Each line of the material below that holds the word "open" needs to be copied.

:: Exercise materials

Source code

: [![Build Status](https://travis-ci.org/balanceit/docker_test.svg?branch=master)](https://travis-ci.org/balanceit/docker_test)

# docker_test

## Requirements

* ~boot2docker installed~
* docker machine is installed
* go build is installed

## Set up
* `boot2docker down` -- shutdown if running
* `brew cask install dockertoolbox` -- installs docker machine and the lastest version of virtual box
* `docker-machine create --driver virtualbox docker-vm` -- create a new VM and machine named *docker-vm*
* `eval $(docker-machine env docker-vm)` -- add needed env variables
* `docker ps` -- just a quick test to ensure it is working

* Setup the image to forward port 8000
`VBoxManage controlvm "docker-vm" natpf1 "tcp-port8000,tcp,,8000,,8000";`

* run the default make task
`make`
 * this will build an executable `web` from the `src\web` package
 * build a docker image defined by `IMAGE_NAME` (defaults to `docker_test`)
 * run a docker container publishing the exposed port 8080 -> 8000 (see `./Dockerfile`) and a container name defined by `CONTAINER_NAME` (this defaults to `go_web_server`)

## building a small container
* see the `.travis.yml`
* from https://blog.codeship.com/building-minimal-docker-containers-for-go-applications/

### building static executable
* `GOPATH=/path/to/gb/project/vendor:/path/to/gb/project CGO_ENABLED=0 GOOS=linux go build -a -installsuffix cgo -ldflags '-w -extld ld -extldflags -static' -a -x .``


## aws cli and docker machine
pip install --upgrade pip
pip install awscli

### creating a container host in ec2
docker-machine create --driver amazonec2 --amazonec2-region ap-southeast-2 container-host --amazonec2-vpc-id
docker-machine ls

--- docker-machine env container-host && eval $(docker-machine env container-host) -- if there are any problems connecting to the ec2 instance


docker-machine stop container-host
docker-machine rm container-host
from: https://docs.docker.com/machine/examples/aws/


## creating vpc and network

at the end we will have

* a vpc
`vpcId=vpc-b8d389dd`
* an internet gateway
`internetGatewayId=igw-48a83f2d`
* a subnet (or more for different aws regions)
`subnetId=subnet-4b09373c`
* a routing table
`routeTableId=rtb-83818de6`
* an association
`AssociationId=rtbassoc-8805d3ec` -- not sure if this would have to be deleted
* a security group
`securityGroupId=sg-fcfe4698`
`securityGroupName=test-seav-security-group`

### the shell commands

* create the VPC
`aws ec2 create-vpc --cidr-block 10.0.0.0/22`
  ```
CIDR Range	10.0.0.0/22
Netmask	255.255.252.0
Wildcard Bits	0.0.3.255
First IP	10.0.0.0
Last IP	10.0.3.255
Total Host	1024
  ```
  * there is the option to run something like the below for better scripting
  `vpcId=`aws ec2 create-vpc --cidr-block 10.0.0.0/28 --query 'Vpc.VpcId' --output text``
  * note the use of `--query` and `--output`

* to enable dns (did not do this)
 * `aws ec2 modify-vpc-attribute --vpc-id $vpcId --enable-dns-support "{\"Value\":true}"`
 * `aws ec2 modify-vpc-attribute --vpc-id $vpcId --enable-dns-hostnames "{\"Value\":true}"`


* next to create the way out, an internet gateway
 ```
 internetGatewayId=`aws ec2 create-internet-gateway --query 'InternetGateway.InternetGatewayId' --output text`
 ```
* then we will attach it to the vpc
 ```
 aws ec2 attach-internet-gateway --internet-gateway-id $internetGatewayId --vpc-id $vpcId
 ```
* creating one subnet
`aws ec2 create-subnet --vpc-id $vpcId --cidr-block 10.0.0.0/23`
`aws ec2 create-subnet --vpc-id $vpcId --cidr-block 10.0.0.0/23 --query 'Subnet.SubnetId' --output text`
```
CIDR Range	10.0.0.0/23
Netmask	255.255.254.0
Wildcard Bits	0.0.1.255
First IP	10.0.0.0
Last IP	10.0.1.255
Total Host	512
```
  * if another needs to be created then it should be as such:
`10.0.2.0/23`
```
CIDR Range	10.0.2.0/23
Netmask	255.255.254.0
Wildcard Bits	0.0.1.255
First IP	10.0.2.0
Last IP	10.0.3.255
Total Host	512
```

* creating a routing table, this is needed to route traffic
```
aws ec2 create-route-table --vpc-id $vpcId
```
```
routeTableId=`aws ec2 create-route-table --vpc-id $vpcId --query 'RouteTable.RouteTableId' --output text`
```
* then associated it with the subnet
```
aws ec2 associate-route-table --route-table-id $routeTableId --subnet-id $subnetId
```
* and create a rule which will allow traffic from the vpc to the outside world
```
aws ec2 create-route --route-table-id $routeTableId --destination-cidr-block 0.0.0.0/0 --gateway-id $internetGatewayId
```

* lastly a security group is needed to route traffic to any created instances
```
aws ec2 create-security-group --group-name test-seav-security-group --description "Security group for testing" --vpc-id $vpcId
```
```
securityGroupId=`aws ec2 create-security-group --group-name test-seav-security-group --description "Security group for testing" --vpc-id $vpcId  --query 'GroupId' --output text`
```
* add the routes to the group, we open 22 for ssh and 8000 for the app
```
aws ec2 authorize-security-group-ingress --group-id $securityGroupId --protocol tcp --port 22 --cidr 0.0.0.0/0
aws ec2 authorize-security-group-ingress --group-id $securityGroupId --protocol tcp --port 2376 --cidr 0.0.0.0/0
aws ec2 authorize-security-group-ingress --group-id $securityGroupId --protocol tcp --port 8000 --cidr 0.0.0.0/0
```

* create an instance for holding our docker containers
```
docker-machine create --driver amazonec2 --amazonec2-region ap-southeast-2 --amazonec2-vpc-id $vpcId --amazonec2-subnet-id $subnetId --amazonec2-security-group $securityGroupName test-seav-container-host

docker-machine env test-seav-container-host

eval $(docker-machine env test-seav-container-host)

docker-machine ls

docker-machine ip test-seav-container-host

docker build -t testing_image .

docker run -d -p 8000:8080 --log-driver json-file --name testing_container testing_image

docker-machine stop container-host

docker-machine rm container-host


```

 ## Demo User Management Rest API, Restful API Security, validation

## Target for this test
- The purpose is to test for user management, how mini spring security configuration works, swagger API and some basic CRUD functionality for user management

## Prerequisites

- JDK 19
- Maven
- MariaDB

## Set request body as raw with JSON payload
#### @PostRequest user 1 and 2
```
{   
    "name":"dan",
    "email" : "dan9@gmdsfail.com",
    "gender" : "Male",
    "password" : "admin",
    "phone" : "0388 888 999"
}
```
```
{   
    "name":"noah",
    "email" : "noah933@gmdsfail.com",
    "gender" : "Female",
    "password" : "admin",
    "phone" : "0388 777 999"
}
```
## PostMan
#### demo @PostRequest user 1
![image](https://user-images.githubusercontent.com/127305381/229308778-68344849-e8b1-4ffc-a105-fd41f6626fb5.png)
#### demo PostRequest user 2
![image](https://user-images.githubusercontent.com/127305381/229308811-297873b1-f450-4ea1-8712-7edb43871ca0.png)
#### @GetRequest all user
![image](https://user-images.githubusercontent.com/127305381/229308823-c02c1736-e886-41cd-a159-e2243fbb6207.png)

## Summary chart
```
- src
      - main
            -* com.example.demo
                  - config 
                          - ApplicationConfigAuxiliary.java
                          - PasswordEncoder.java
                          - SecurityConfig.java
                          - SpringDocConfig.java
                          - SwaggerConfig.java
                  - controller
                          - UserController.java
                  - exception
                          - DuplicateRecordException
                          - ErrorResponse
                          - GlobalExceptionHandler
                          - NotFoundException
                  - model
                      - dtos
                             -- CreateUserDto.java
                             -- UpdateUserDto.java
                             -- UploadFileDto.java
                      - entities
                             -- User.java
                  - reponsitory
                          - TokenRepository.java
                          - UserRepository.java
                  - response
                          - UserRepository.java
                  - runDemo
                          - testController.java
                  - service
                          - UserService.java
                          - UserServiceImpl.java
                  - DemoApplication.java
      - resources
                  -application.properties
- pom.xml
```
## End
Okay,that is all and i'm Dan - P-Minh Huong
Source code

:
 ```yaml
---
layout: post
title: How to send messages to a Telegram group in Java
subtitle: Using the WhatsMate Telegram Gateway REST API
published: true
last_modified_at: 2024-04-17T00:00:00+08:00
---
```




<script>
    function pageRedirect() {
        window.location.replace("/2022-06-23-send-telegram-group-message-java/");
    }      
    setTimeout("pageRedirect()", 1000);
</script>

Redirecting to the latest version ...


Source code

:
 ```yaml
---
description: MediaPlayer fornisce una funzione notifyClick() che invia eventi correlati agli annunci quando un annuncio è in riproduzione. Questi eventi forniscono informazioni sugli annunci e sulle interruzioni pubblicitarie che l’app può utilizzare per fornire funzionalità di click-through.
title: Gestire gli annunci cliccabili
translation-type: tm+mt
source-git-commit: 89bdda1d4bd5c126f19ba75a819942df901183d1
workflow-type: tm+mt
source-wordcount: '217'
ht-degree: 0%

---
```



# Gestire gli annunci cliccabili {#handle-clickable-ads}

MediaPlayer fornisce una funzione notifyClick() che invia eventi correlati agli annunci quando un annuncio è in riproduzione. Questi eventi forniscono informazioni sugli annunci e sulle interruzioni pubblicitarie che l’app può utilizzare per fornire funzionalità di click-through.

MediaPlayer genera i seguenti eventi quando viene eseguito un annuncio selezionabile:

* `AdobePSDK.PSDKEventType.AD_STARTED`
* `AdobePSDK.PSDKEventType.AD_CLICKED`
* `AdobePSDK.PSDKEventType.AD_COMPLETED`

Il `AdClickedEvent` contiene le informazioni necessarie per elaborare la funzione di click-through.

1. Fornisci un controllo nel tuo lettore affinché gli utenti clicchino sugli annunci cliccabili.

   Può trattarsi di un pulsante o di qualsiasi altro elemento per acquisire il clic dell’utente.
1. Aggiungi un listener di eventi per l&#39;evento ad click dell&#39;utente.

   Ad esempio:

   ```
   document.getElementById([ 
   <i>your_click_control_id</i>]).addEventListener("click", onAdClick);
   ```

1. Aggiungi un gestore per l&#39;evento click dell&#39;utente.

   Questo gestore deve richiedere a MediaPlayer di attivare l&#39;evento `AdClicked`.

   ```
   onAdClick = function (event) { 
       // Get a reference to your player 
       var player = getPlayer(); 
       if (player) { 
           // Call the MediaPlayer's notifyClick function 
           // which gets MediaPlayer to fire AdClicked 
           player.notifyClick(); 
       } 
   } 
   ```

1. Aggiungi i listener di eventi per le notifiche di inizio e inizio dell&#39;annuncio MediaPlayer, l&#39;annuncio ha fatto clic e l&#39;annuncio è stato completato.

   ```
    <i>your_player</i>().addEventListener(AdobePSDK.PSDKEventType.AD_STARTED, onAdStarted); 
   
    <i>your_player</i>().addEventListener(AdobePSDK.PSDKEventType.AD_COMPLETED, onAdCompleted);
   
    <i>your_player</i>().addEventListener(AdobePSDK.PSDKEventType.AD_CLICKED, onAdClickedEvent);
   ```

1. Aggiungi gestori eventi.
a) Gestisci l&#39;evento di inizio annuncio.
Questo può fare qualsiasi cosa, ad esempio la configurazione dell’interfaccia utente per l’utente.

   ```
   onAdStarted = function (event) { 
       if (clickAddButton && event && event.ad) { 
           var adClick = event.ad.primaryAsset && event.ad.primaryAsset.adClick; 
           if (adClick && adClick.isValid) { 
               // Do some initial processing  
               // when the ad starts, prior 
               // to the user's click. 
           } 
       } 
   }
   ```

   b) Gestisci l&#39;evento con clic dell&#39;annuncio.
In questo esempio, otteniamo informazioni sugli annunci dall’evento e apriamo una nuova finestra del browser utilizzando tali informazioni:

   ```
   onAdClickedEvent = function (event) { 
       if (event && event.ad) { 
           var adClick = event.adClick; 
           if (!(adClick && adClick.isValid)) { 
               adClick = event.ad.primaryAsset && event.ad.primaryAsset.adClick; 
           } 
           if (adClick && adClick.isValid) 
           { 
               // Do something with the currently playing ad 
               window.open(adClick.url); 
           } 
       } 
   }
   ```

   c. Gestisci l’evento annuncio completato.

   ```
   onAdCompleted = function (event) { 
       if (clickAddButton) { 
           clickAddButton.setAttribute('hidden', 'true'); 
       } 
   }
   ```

::::

▸ Answer to the problem:
* add the routes to the group, we open 22 for ssh and 8000 for the app
               window.open(adClick.url); 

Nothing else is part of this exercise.